The Rolex does have a better bracelet than the SARBs. I bet the chapter ring on your SARB033 has inconsistent spacing between its marks.


That's why I put mine on a snazzy leather strap ;-)

I wonder how low in the price range you have to get before you have visibly uneven chapter ring marks. I think I can print a perfect one on paper on the laser printer here at work. Although the ring on my sarb is not perfectly aligned.


My sarb035 has uneven marks. The minute marks are clearly made in a separate step from the subminute marks, but they're also inconsistently spaced between (different amounts of space left and right of the minute mark, but it's different for each minute too). It's almost like there's somebody manually turning a machine and eyeballing the angle. That might in fact be true... The same is true of every high-res picture of a sarb033 and 035 I've seen. I have a vague memory you can see chapter ring problems with some more expensive models, but it looks like the new 41mm Presage has a perfect chapter ring.

My rule at this point is to avoid Seiko chapter rings, unless it's a Grand Seiko or I can see it in-store.

I'd bet Casio has perfect chapter rings at every price.


I've never noticed an uneven chapter ring! You're going to make me obsessed with staring at my watches. I'm honestly staring at mine and it looks fine. I think I can now see some lines look closer to the minute slashes than others but I don't know if that's because I am looking so hard for unevenness or what. I'll pull out the jeweler's loupe and compare it to my other watches when I get home. I think the watch would work a bit better without a chapter ring at all or at least without the sub-minute hashes. The chapter ring adds sportiness to a watch that otherwise looks a bit dressy.


A fair caveat here is a lot of this will depend upon what field you're buying from. A lot of what you've said is true. There are plenty of others where a "luxury" name carries far more weight with regards to reliability and longevity as opposed to a no-name brand.


I have a collection of phony watches and some of them are spectacularly done.

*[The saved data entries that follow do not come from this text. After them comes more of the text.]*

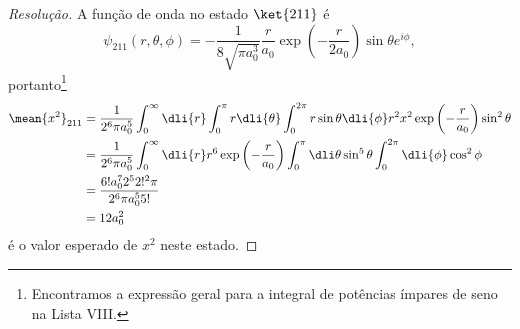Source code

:\begin{proof}[Resolução]
    A função de onda no estado \(\ket{211}\) é
    \begin{equation*}
        \psi_{211}(r, \theta,\phi) = -\frac{1}{8\sqrt{\pi a_0^3}} \frac{r}{a_0}\exp\left(-\frac{r}{2a_0} \right)\sin\theta e^{i\phi},
    \end{equation*}
    portanto\footnote{Encontramos a expressão geral para a integral de potências ímpares de seno na Lista VIII.}
    \begin{align*}
        \mean{x^2}_{211} &= \frac{1}{2^6\pi a_0^5} \int_0^\infty \dli{r} \int_0^\pi r \dli{\theta} \int_0^{2\pi} r\sin\theta \dli{\phi} r^2 x^2 \exp\left(-\frac{r}{a_0}\right) \sin^2 \theta\\
                         &= \frac{1}{2^6\pi a_0^5} \int_0^\infty \dli{r} r^6 \exp\left(-\frac{r}{a_0}\right) \int_0^{\pi} \dli\theta \sin^5\theta \int_0^{2\pi}\dli{\phi} \cos^2\phi\\
                         &= \frac{6! a_0^7 2^5 2!^2 \pi}{2^6 \pi a_0^5 5!}\\
                         &= 12a_0^2
    \end{align*}
    é o valor esperado de \(x^2\) neste estado.
\end{proof}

> If a high quality watch is made from the same materials, in the same conditions, with the same brand logo, what does the term fake even mean?

That doesn't quite sound like it's the case here though. That's what happens with other products and after-hours, unofficial production runs though. In that case, there is no difference and the issue is really just a legal one. It sounds like these watches, while difficult to determine as fake, aren't quite the same quality as the real things.


Well, isn't it quite simple? The original watch was made and sold by the company which constructed and designed it. At a minimum, buying a fake is equivalent to buying software on the black market, afterall, the bits are the same...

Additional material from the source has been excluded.